Distant Reader Study Carrels, Curated
This is a list of curated Distant Reader study carrels. Distant Reader study carrels are data sets intended to be read by people as well as computers. The study carrels presented here have had some analysis -- commentary -- done against them. Such is the point of the Reader: 1) create a data set, 2) analyze ("read") it, 3) write up the analysis, and 4) share the result with the wider world.
The list is presented in reverse-chronological order:
- What are hermits? - For a good time, I collected and analyzed ("read") as many books and articles on the topic of hermits as I could, and I did this for the purposes of simply learning about hermits and hermitages. What did I learn? Simply put, my understanding of what hermits was re-enforced. Hermits are solitary people -- usually men -- and they are usually interested in delving into religious experiences. Along the way I also learned a bit about hermit crabs.
- provenance: This is a Distant Reader study carrel. All of it's items come from the HathiTrust and Distant Reader Index. First, a set of 'Trust items with the subject "hermit" were identified, deduplicated with OpenRefine, and cached using the Trust's Data API. Second, the Index was queried for the subject term "hermits" and cached. I renamed files, created a Reader metadata.csv file, and the combined items from both of these caches make up the content of this study carrel.
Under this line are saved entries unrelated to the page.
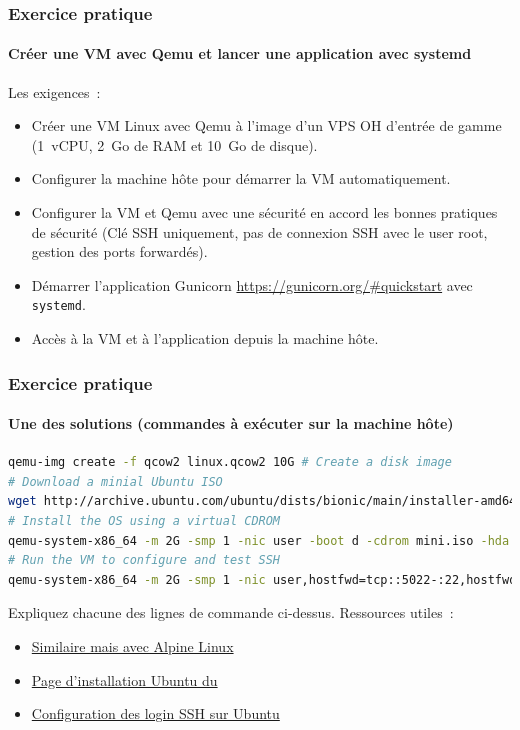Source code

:\documentclass{beamer}
\begin{document}
    \begin{frame}
        \transdissolve
        \frametitle{Exercice pratique}
        \framesubtitle{Créer une VM avec Qemu et lancer une application avec systemd}
        Les exigences~:
        \begin{itemize}
            \item Créer une VM Linux avec Qemu à l'image d'un VPS OH d'entrée de gamme (1~vCPU, 2~Go de RAM et 10~Go de disque).
            \item Configurer la machine hôte pour démarrer la VM automatiquement.
            \item Configurer la VM et Qemu avec une sécurité en accord les bonnes pratiques de sécurité (Clé SSH uniquement, pas de connexion SSH avec le user root, gestion des ports forwardés).
            \item Démarrer l'application Gunicorn  \url{https://gunicorn.org/\#quickstart} avec \lstinline{systemd}.
            \item Accès à la VM et à l'application depuis la machine hôte.
        \end{itemize}
    \end{frame}

    \begin{frame}[fragile]
        \transdissolve
        \frametitle{Exercice pratique}
        \framesubtitle{Une des solutions (commandes à exécuter sur la machine hôte)}
        \begin{lstlisting}[language=bash]
qemu-img create -f qcow2 linux.qcow2 10G # Create a disk image
# Download a minial Ubuntu ISO
wget http://archive.ubuntu.com/ubuntu/dists/bionic/main/installer-amd64/current/images/netboot/mini.iso
# Install the OS using a virtual CDROM
qemu-system-x86_64 -m 2G -smp 1 -nic user -boot d -cdrom mini.iso -hda linux.qcow2 -k fr -enable-kvm
# Run the VM to configure and test SSH
qemu-system-x86_64 -m 2G -smp 1 -nic user,hostfwd=tcp::5022-:22,hostfwd=tcp::5080-:80 -display none -hda linux.qcow2 -k fr -enable-kvm
        \end{lstlisting}
        Expliquez chacune des lignes de commande ci-dessus.
        \bigbreak
        Ressources utiles~:
        \begin{itemize}
            \item \href{https://wiki.alpinelinux.org/wiki/Install_Alpine_in_QEMU}{Similaire mais avec Alpine Linux}
            \item \href{https://help.ubuntu.com/community/Installation/MinimalCD\#A64-bit_PC_.28amd64.2C_x86_64.29_.28Recommended.29}{Page d'installation Ubuntu du  }
            \item \href{https://phoenixnap.com/kb/generate-setup-ssh-key-ubuntu}{Configuration des login SSH sur Ubuntu}
        \end{itemize}
    \end{frame}
\end{document}
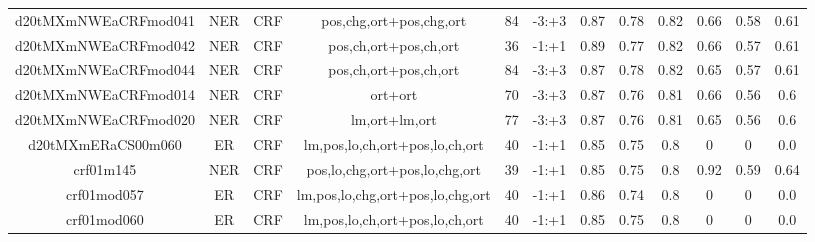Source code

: \documentclass[a4paper]{article}
\begin{document}
\begin{landscape}
\begin{center}
\begin{tabular}{ |c|c|c|c|c|c|c|c|c|c|c|c|}
 	
 
 	
 		
 		\small{ d20tMXmNWEaCRFmod041 } & NER & CRF & pos,chg,ort+pos,chg,ort  &  84 &  -3:+3  &  0.87 & 0.78 & 0.82  &  0.66 & 0.58 & 0.61 \\
 		

 	
 
 	
 		
 		\small{ d20tMXmNWEaCRFmod042 } & NER & CRF & pos,ch,ort+pos,ch,ort  &  36 &  -1:+1  &  0.89 & 0.77 & 0.82  &  0.66 & 0.57 & 0.61 \\
 		

 	
 
 	
 		
 		\small{ d20tMXmNWEaCRFmod044 } & NER & CRF & pos,ch,ort+pos,ch,ort  &  84 &  -3:+3  &  0.87 & 0.78 & 0.82  &  0.65 & 0.57 & 0.61 \\
 		

 	
 
 	
 		
 		\small{ d20tMXmNWEaCRFmod014 } & NER & CRF & ort+ort  &  70 &  -3:+3  &  0.87 & 0.76 & 0.81  &  0.66 & 0.56 & 0.6 \\
 		

 	
 
 	
 		
 		\small{ d20tMXmNWEaCRFmod020 } & NER & CRF & lm,ort+lm,ort  &  77 &  -3:+3  &  0.87 & 0.76 & 0.81  &  0.65 & 0.56 & 0.6 \\
 		

 	
 
 	
 		
 		\small{ d20tMXmERaCS00m060 } & ER & CRF & lm,pos,lo,ch,ort+pos,lo,ch,ort  &  40 &  -1:+1  &  0.85 & 0.75 & 0.8  &  0 & 0 & 0.0 \\
 		

 	
 
 	
 		
 		\small{ crf01m145 } & NER & CRF & pos,lo,chg,ort+pos,lo,chg,ort  &  39 &  -1:+1  &  0.85 & 0.75 & 0.8  &  0.92 & 0.59 & 0.64 \\
 		

 	
 
 	
 		
 		\small{ crf01mod057 } & ER & CRF & lm,pos,lo,chg,ort+pos,lo,chg,ort  &  40 &  -1:+1  &  0.86 & 0.74 & 0.8  &  0 & 0 & 0.0 \\
 		

 	
 
 	
 		
 		\small{ crf01mod060 } & ER & CRF & lm,pos,lo,ch,ort+pos,lo,ch,ort  &  40 &  -1:+1  &  0.85 & 0.75 & 0.8  &  0 & 0 & 0.0 \\
 		


\end{tabular}
\end{center}
\end{landscape}
\end{document}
- keywords: day; Distant Reader; distant reading; hands; hermit crabs; hermits; life; man; love; mind; study carrel; time
- date created: 2023-12-23
- DOI: 10.5281/zenodo.11475148
- A Year of Journal of Open Humanities Data - I asked myself, "What can I learn by applying distant reading computing techniques against a single year of content from the Journal of Open Humanities Data?" In a sentence, I learned a great deal about the Journal, and it very much lives up to is name.
- provenance: I believe I collected this data by hand, renamed the files, created a Reader metadata.csv file, and finally, built the carrel.
- keywords: Journal of Open Humanities Data; Distant Reader; distant reading; study carrel; dataset; information; research; analysis; corpora
- date created: 2023-07-13
- DOI: 10.5281/zenodo.11475069
- Analyzing the University of Notre Dame's Theses & Dissertations - For a number of reasons, I spent some time analyzing a subset of the University of Notre Dame's theses & dissertations, and this missive outlines what I learned.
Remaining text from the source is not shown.